Treating Family Relational Trauma: A Recursive Process Using a Decision Dialogue
Article By: Marcia Sheinberg and Fiona True
| Marcia Sheinberg, LCSW, Co-Director of the Center for Children and Relational Trauma, also is the Director of Training and Clinical Services at the Ackerman Institute for the Family. She is the founder and Director of the Institute’s Interfamilial Sex Abuse Project and is co-author with Peter Fraenkel of The Relational Trauma of Incest: A Family-Based Approach to Treatment, (Guilford, 2000). Ms. Sheinberg was also a co-founder of Ackerman’s Gender and Violence Project. A former advisory editor for Family Process, Ms. Sheinberg has published widely in professional journals on the treatment of chronic illness in the family, the role of gender in relationships, the treatment of obsessional disorders, domestic violence, larger systems, incest, and clinical innovations in couples and family therapy. She is an internationally recognized therapist and lecturer, and has presented in Asia, Europe, Latin America, the U.S. and Canada. In 2004, she was the recipient of the AFTA Award for Distinguished Contribution to Family Therapy together with her colleagues Peter Fraenkel and Fiona True.

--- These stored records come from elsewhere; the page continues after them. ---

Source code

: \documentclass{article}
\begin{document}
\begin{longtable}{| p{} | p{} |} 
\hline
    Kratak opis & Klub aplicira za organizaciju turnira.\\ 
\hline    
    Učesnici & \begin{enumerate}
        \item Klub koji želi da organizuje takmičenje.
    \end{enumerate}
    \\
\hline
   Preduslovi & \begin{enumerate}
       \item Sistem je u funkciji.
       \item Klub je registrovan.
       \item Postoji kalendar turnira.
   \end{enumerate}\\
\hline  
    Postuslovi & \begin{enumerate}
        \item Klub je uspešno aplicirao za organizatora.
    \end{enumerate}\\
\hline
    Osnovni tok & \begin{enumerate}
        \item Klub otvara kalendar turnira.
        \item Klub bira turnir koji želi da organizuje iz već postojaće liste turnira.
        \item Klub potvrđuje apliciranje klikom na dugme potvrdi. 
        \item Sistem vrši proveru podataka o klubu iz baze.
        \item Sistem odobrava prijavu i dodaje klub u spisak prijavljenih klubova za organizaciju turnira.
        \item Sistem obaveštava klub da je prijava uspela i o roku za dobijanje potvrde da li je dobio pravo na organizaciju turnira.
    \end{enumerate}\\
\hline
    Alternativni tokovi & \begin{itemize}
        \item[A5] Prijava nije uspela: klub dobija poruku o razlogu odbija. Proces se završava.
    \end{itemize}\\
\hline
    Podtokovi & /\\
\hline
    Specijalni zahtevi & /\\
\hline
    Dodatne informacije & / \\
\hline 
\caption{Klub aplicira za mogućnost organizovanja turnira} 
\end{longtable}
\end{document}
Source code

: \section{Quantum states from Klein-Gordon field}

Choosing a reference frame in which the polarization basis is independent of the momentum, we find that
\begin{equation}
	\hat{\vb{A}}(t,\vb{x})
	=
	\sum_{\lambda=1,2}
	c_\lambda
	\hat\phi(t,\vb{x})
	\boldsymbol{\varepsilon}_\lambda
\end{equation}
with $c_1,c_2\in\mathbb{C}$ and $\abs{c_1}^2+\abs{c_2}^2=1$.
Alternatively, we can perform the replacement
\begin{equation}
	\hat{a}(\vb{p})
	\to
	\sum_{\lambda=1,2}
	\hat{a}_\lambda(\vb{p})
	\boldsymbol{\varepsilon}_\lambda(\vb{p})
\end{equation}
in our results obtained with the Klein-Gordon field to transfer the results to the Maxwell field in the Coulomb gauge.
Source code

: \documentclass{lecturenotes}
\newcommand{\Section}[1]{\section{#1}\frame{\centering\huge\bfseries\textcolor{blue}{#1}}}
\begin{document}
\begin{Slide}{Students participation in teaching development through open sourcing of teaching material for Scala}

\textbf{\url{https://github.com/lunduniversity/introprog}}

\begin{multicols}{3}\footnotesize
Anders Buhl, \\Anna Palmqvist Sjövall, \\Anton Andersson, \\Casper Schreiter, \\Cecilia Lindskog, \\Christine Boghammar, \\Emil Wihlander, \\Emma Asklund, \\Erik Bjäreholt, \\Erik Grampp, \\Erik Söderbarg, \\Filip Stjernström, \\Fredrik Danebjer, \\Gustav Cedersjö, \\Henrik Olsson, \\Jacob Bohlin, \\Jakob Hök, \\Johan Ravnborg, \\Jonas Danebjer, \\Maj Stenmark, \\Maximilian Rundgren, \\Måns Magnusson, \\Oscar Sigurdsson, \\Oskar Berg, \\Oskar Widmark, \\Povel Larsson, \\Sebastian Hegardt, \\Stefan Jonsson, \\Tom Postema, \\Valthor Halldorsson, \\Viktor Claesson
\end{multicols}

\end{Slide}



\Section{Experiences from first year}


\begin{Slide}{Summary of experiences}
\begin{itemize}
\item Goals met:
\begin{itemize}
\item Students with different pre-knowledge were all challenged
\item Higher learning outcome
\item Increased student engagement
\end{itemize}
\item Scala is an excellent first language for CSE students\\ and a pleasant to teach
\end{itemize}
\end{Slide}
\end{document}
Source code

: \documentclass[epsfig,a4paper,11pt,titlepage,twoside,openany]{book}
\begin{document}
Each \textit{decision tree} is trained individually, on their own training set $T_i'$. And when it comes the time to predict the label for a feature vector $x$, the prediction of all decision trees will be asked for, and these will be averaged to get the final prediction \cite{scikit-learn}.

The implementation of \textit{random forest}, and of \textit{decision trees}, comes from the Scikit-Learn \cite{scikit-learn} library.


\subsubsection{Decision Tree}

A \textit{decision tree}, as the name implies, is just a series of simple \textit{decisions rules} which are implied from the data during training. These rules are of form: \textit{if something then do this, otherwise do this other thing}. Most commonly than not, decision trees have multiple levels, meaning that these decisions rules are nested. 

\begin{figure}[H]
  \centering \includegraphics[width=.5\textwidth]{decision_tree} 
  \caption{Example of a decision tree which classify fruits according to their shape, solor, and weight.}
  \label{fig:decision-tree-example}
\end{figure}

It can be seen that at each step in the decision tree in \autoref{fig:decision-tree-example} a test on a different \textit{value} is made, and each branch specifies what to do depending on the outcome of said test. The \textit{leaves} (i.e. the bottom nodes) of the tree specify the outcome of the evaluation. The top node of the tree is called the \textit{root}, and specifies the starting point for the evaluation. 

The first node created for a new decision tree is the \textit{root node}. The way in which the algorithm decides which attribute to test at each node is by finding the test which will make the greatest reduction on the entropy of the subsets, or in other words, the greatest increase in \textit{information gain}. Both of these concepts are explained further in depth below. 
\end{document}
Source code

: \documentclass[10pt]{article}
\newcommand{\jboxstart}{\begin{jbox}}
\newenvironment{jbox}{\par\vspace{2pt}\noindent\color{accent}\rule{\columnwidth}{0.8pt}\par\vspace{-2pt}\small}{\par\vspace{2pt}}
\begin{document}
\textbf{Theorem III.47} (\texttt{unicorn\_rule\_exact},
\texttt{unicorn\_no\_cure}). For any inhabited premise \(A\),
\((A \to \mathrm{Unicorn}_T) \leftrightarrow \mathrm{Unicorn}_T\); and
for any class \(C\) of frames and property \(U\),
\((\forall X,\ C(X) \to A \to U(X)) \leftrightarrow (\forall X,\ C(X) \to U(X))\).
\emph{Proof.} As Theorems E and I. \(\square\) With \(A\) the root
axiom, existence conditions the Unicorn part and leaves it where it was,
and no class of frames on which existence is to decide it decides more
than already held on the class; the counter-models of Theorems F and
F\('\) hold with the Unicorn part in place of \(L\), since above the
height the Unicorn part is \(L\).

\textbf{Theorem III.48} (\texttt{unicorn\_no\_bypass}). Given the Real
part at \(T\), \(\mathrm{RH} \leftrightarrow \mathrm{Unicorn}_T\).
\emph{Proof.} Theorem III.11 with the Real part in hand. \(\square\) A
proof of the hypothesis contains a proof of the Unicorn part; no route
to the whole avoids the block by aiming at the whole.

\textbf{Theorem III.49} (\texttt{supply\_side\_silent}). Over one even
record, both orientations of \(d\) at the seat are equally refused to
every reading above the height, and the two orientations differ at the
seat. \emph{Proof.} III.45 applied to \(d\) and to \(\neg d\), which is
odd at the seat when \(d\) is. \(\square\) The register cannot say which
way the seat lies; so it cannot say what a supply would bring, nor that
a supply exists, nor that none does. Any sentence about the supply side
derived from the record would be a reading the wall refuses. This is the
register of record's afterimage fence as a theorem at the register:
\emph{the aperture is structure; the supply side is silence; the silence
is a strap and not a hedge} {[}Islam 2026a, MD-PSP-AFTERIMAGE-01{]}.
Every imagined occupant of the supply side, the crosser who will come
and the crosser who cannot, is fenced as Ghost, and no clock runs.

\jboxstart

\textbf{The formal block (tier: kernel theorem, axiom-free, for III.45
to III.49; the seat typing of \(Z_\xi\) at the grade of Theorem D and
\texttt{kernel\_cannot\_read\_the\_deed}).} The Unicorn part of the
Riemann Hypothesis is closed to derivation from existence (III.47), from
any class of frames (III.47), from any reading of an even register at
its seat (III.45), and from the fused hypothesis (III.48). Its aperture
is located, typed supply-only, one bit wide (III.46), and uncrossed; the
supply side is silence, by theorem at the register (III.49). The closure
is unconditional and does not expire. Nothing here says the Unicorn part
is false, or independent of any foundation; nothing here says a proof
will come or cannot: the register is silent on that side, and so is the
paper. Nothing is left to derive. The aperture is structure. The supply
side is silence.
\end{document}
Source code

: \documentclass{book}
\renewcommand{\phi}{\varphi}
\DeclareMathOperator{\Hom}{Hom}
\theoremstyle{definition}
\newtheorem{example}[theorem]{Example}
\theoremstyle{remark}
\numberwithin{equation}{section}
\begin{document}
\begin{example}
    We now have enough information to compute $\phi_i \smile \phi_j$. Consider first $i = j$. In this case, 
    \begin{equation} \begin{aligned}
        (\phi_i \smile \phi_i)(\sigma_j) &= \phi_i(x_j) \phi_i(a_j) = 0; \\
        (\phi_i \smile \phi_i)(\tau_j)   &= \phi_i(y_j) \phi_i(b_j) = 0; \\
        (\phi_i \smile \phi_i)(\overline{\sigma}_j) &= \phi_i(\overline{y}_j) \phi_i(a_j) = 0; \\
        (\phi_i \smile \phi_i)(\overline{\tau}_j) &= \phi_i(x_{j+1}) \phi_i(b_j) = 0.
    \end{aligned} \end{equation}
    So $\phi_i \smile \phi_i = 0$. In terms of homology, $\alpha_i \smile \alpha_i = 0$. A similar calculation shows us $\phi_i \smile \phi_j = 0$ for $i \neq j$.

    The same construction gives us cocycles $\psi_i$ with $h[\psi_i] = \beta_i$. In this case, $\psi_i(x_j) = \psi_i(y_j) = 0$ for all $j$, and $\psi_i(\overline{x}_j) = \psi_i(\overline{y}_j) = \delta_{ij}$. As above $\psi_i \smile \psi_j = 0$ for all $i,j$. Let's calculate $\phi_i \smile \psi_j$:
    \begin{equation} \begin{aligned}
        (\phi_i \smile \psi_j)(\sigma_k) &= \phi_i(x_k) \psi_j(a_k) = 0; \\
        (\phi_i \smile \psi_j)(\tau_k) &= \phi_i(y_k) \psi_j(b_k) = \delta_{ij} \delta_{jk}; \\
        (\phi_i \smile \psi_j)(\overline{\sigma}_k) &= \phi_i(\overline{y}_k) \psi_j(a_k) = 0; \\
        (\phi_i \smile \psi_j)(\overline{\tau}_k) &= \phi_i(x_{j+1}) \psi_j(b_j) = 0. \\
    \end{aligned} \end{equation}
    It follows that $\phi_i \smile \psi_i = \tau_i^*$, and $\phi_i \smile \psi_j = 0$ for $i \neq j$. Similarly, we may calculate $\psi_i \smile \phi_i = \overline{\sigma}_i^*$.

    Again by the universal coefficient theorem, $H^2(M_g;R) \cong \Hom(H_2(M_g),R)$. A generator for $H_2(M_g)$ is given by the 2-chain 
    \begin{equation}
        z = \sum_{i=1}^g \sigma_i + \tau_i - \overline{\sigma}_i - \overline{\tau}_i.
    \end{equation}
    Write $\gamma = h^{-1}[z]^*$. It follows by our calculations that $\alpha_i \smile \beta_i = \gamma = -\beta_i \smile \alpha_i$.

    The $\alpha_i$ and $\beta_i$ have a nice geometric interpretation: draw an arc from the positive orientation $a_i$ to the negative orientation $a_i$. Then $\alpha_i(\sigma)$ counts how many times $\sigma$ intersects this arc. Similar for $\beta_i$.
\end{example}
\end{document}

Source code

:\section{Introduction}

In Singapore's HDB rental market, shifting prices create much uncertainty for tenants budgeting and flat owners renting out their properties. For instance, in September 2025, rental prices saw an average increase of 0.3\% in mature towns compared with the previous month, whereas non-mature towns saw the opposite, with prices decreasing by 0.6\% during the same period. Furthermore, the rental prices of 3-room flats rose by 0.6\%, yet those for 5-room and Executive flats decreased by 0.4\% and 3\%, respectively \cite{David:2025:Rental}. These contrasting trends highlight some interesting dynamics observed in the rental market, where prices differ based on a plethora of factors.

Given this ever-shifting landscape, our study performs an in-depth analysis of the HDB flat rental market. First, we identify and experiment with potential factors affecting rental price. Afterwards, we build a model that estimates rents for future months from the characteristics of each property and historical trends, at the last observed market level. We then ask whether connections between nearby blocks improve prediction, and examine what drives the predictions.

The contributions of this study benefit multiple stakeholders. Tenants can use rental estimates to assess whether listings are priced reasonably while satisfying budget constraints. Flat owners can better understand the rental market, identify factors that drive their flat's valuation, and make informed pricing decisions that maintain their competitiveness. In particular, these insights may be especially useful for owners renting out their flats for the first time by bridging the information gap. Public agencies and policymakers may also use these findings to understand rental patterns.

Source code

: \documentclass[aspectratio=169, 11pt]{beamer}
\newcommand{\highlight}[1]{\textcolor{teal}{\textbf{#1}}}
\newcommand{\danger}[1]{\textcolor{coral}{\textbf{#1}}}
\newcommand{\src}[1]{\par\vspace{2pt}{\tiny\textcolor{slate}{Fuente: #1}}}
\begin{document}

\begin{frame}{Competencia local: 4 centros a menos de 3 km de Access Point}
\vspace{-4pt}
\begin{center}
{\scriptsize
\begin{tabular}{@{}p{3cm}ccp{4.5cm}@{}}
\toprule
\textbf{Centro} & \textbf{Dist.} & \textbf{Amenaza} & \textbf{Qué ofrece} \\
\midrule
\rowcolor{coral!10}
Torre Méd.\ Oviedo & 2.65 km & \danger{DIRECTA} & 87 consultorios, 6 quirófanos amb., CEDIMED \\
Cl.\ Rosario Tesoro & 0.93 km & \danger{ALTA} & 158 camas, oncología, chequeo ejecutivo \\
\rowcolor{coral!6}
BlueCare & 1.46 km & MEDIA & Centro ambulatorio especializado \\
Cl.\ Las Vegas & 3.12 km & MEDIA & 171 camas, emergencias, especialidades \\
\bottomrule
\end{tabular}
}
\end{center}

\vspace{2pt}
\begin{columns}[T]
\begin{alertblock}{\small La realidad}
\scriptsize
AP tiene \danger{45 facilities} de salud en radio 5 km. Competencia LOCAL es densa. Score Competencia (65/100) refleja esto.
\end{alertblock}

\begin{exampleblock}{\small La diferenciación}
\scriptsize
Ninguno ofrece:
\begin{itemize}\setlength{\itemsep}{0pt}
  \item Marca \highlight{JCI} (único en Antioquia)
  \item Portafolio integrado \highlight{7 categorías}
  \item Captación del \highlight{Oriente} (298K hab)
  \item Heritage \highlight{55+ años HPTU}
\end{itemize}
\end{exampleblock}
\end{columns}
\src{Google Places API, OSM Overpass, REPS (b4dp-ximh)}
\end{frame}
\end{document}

Fiona True, LCSW is a member of the teaching faculty of the Ackerman Institute for the Family. She is the Director for International and Community training. In this role she directs programs in Hong Kong, Chile, Argentina, and Japan. For the last 17 years she has been a member of the “Making Families safe for Children Project”, a project that has developed a treatment program for families where intra-familial sexual abuse is the presenting problem. The project additionally developed a family based treatment model for adolescent boys who have offended. Since 2004 she has co-directed the Center for Children and Relational Trauma. This project is translating what was learnt in the earlier work with incest to working with children and families who have experienced other forms of relational trauma such as witnessing domestic violence, the loss of a parent or bitter and contentious custody disputes. She consults to numerous social service agencies concerning issues of sexual abuse in residential and foster care. In this role she has written and is implementing a protocol of programs and services to respond to the clinical needs of girls and boys with histories of either being abused or having abused others. Since September 11th 2001 she has been the leader of therapeutic groups at the Ackerman Institute, for families who had relatives killed in the attack on the World Trade Center. Fiona True has presented the work of the Center nationally and internationally and in 2004 was the recipient of the AFTA Award for Distinguished Contribution to Family Therapy along with her colleagues Marcia Sheinberg and Peter Fraenkel She maintains private practices in Connecticut and Manhattan.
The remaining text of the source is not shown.